**INSTRUCTIONS TO FOLLOW:**
Look through the entries for the string "dfrac", and copy each line that holds it.

**TASK INPUT:**
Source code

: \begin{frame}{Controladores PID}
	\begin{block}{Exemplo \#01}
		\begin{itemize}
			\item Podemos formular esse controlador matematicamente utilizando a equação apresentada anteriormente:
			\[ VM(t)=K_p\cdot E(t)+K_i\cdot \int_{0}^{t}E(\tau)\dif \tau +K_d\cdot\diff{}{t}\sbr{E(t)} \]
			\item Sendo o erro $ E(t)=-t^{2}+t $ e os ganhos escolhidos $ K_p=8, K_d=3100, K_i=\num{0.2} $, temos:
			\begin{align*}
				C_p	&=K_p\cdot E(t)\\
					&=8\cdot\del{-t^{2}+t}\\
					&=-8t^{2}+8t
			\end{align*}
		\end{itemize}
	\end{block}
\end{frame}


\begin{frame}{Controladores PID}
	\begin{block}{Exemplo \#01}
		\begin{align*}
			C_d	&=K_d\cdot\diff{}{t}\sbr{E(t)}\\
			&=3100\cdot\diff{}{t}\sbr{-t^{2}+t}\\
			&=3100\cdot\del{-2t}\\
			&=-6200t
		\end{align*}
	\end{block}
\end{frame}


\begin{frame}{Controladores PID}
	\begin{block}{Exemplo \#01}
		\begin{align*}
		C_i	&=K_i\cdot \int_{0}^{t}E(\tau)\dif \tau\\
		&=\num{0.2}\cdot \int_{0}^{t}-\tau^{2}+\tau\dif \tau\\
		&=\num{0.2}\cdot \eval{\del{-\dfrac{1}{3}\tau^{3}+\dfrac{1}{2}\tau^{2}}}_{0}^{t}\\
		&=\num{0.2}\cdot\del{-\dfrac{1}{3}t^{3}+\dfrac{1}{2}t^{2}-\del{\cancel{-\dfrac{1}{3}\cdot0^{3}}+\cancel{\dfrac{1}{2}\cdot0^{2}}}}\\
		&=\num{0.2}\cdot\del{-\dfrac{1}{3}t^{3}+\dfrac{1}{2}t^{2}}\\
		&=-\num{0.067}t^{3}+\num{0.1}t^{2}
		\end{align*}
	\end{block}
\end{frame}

**SOLUTION TO THIS EXERCISE:**
		&=\num{0.2}\cdot \eval{\del{-\dfrac{1}{3}\tau^{3}+\dfrac{1}{2}\tau^{2}}}_{0}^{t}\\
		&=\num{0.2}\cdot\del{-\dfrac{1}{3}t^{3}+\dfrac{1}{2}t^{2}-\del{\cancel{-\dfrac{1}{3}\cdot0^{3}}+\cancel{\dfrac{1}{2}\cdot0^{2}}}}\\
		&=\num{0.2}\cdot\del{-\dfrac{1}{3}t^{3}+\dfrac{1}{2}t^{2}}\\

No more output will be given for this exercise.